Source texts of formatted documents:
------------------------------------

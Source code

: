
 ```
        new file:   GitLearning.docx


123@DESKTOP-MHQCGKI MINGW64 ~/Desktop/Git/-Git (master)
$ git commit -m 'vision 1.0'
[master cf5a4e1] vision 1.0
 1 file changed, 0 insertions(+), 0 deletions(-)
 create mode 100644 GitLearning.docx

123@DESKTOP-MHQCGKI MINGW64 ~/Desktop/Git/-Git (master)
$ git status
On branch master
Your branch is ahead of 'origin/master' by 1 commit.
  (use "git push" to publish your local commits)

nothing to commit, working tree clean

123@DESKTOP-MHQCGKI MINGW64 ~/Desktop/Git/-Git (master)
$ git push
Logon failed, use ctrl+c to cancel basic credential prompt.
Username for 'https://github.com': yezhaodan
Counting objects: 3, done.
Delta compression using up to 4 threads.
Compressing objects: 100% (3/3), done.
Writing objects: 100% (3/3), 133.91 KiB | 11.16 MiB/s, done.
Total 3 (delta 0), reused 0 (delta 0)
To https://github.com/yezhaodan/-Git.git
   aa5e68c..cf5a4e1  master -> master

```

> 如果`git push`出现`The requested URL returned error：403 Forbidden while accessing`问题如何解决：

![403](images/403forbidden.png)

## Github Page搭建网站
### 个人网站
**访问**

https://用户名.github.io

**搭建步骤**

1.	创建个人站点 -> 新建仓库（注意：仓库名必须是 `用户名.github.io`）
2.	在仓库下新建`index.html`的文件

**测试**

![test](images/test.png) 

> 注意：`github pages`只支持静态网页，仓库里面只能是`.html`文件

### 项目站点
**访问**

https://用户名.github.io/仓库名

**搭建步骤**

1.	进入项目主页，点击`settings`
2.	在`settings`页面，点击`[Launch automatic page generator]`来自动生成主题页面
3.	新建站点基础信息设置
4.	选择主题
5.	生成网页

------------------------------------

About this task: Some lines of the data above may hold the word "file"; state how many do, and give only that number.

Written response: 2